** Action item **
Drop every picture. Then return, exactly, the lines from the beginning of the listing below through the one containing "- Invalid JSON".
=== Section Start ===
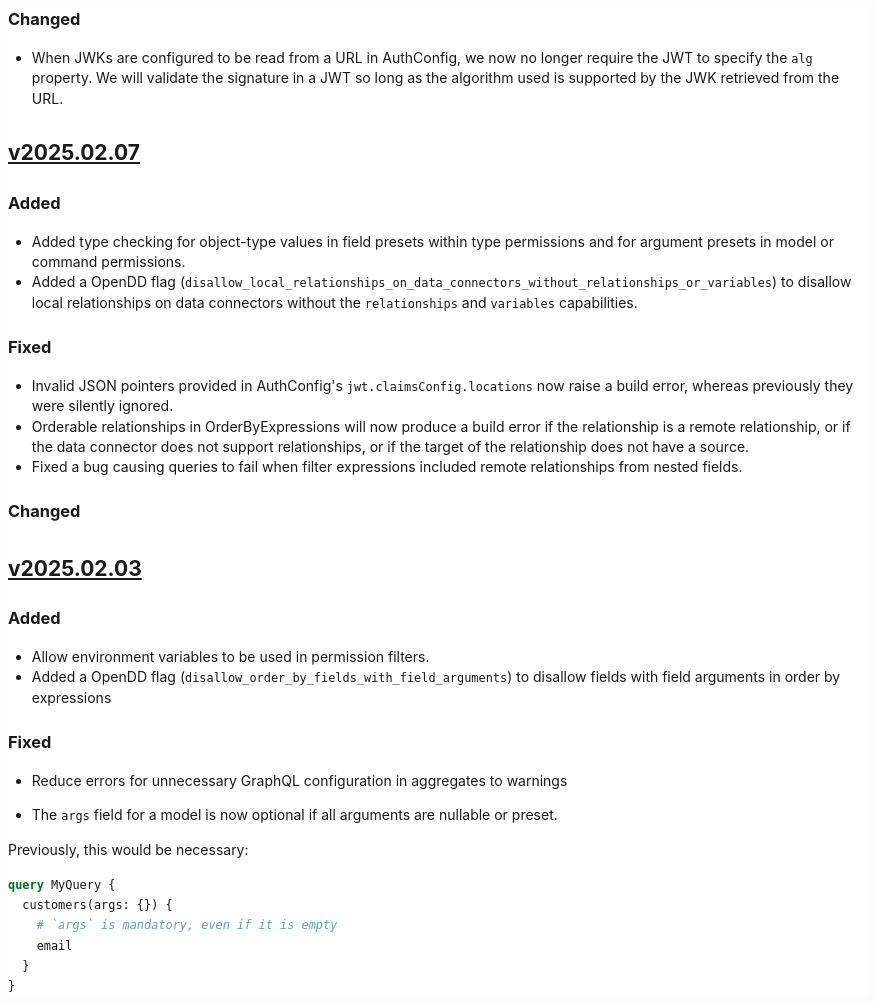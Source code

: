 ### Changed

- When JWKs are configured to be read from a URL in AuthConfig, we now no longer
  require the JWT to specify the `alg` property. We will validate the signature
  in a JWT so long as the algorithm used is supported by the JWK retrieved from
  the URL.

## [v2025.02.07]

### Added

- Added type checking for object-type values in field presets within type
  permissions and for argument presets in model or command permissions.
- Added a OpenDD flag
  (`disallow_local_relationships_on_data_connectors_without_relationships_or_variables`)
  to disallow local relationships on data connectors without the `relationships`
  and `variables` capabilities.

### Fixed

- Invalid JSON pointers provided in AuthConfig's `jwt.claimsConfig.locations`
  now raise a build error, whereas previously they were silently ignored.
- Orderable relationships in OrderByExpressions will now produce a build error
  if the relationship is a remote relationship, or if the data connector does
  not support relationships, or if the target of the relationship does not have
  a source.
- Fixed a bug causing queries to fail when filter expressions included remote
  relationships from nested fields.

### Changed

## [v2025.02.03]

### Added

- Allow environment variables to be used in permission filters.
- Added a OpenDD flag (`disallow_order_by_fields_with_field_arguments`) to
  disallow fields with field arguments in order by expressions

### Fixed

- Reduce errors for unnecessary GraphQL configuration in aggregates to warnings

- The `args` field for a model is now optional if all arguments are nullable or
  preset.

Previously, this would be necessary:

```graphql
query MyQuery {
  customers(args: {}) {
    # `args` is mandatory, even if it is empty
    email
  }
}
```


[plugin-allowlist]: https://github.com/hasura/plugin-allowlist
[Unreleased]: https://github.com/hasura/v3-engine/compare/v2025.09.22...HEAD
[v2025.09.22]: https://github.com/hasura/v3-engine/releases/tag/v2025.09.22
[v2025.09.05]: https://github.com/hasura/v3-engine/releases/tag/v2025.09.05
[v2025.08.27]: https://github.com/hasura/v3-engine/releases/tag/v2025.08.27
[v2025.08.26]: https://github.com/hasura/v3-engine/releases/tag/v2025.08.26
[v2025.08.18]: https://github.com/hasura/v3-engine/releases/tag/v2025.08.18
[v2025.08.14-1]: https://github.com/hasura/v3-engine/releases/tag/v2025.08.14-1
[v2025.08.14]: https://github.com/hasura/v3-engine/releases/tag/v2025.08.14
[v2025.08.13]: https://github.com/hasura/v3-engine/releases/tag/v2025.08.13
[v2025.07.29]: https://github.com/hasura/v3-engine/releases/tag/v2025.07.29
[v2025.07.28]: https://github.com/hasura/v3-engine/releases/tag/v2025.07.28
[v2025.07.22]: https://github.com/hasura/v3-engine/releases/tag/v2025.07.22
[v2025.07.21]: https://github.com/hasura/v3-engine/releases/tag/v2025.07.21
[v2025.07.14]: https://github.com/hasura/v3-engine/releases/tag/v2025.07.14
[v2025.07.10]: https://github.com/hasura/v3-engine/releases/tag/v2025.07.10
[v2025.07.07]: https://github.com/hasura/v3-engine/releases/tag/v2025.07.07
[v2025.07.02]: https://github.com/hasura/v3-engine/releases/tag/v2025.07.02
[v2025.06.27]: https://github.com/hasura/v3-engine/releases/tag/v2025.06.27
[v2025.06.26]: https://github.com/hasura/v3-engine/releases/tag/v2025.06.26
[v2025.06.16]: https://github.com/hasura/v3-engine/releases/tag/v2025.06.16
[v2025.06.04]: https://github.com/hasura/v3-engine/releases/tag/v2025.06.04
[v2025.05.29]: https://github.com/hasura/v3-engine/releases/tag/v2025.05.29
[v2025.05.14]: https://github.com/hasura/v3-engine/releases/tag/v2025.05.14
[v2025.05.13]: https://github.com/hasura/v3-engine/releases/tag/v2025.05.13
[v2025.04.30]: https://github.com/hasura/v3-engine/releases/tag/v2025.04.30
[v2025.04.28]: https://github.com/hasura/v3-engine/releases/tag/v2025.04.28
[v2025.04.23]: https://github.com/hasura/v3-engine/releases/tag/v2025.04.23
[v2025.04.14]: https://github.com/hasura/v3-engine/releases/tag/v2025.04.14
[v2025.04.02]: https://github.com/hasura/v3-engine/releases/tag/v2025.04.02
[v2025.03.25]: https://github.com/hasura/v3-engine/releases/tag/v2025.03.25
[v2025.03.20]: https://github.com/hasura/v3-engine/releases/tag/v2025.03.20
[v2025.03.17]: https://github.com/hasura/v3-engine/releases/tag/v2025.03.17
[v2025.03.13]: https://github.com/hasura/v3-engine/releases/tag/v2025.03.13
[v2025.03.11]: https://github.com/hasura/v3-engine/releases/tag/v2025.03.11
[v2025.03.10]: https://github.com/hasura/v3-engine/releases/tag/v2025.03.10
[v2025.02.26]: https://github.com/hasura/v3-engine/releases/tag/v2025.02.26
[v2025.02.20]: https://github.com/hasura/v3-engine/releases/tag/v2025.02.20
[v2025.02.19]: https://github.com/hasura/v3-engine/releases/tag/v2025.02.19
[v2025.02.07]: https://github.com/hasura/v3-engine/releases/tag/v2025.02.07
[v2025.02.03]: https://github.com/hasura/v3-engine/releases/tag/v2025.02.03
[v2025.01.24]: https://github.com/hasura/v3-engine/releases/tag/v2025.01.24
[v2025.01.17]: https://github.com/hasura/v3-engine/releases/tag/v2025.01.17
[v2025.01.09]: https://github.com/hasura/v3-engine/releases/tag/v2025.01.09
[v2025.01.06]: https://github.com/hasura/v3-engine/releases/tag/v2025.01.06
[v2024.12.17]: https://github.com/hasura/v3-engine/releases/tag/v2024.12.17
[v2024.12.03]: https://github.com/hasura/v3-engine/releases/tag/v2024.12.03
[v2024.11.25]: https://github.com/hasura/v3-engine/releases/tag/v2024.11.25
[v2024.11.18]: https://github.com/hasura/v3-engine/releases/tag/v2024.11.18
[v2024.11.13]: https://github.com/hasura/v3-engine/releases/tag/v2024.11.13
[v2024.11.11]: https://github.com/hasura/v3-engine/releases/tag/v2024.11.11
[v2024.11.05]: https://github.com/hasura/v3-engine/releases/tag/v2024.11.05
[v2024.10.30]: https://github.com/hasura/v3-engine/releases/tag/v2024.10.30
[v2024.10.25]: https://github.com/hasura/v3-engine/releases/tag/v2024.10.25
[v2024.10.23]: https://github.com/hasura/v3-engine/releases/tag/v2024.10.23
[v2024.10.21]: https://github.com/hasura/v3-engine/releases/tag/v2024.10.21
[v2024.10.14]: https://github.com/hasura/v3-engine/releases/tag/v2024.10.14
[v2024.10.02]: https://github.com/hasura/v3-engine/releases/tag/v2024.10.02
[v2024.09.23]: https://github.com/hasura/v3-engine/releases/tag/v2024.09.23
[v2024.09.16]: https://github.com/hasura/v3-engine/releases/tag/v2024.09.16
[v2024.09.05]: https://github.com/hasura/v3-engine/releases/tag/v2024.09.05
[v2024.09.02]: https://github.com/hasura/v3-engine/releases/tag/v2024.09.02
[v2024.08.07]: https://github.com/hasura/v3-engine/releases/tag/v2024.08.07
[v2024.07.25]: https://github.com/hasura/v3-engine/releases/tag/v2024.07.25
[v2024.07.24]: https://github.com/hasura/v3-engine/releases/tag/v2024.07.24
[v2024.07.18]: https://github.com/hasura/v3-engine/releases/tag/v2024.07.18
[v2024.07.10]: https://github.com/hasura/v3-engine/releases/tag/v2024.07.10
[v2024.07.04]: https://github.com/hasura/v3-engine/releases/tag/v2024.07.04
[v2024.06.13]: https://github.com/hasura/v3-engine/releases/tag/v2024.06.13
=== Section End ===
** Result of this task **
Source code

: ### Changed

- When JWKs are configured to be read from a URL in AuthConfig, we now no longer
  require the JWT to specify the `alg` property. We will validate the signature
  in a JWT so long as the algorithm used is supported by the JWK retrieved from
  the URL.

## [v2025.02.07]

### Added

- Added type checking for object-type values in field presets within type
  permissions and for argument presets in model or command permissions.
- Added a OpenDD flag
  (`disallow_local_relationships_on_data_connectors_without_relationships_or_variables`)
  to disallow local relationships on data connectors without the `relationships`
  and `variables` capabilities.

### Fixed

- Invalid JSON pointers provided in AuthConfig's `jwt.claimsConfig.locations`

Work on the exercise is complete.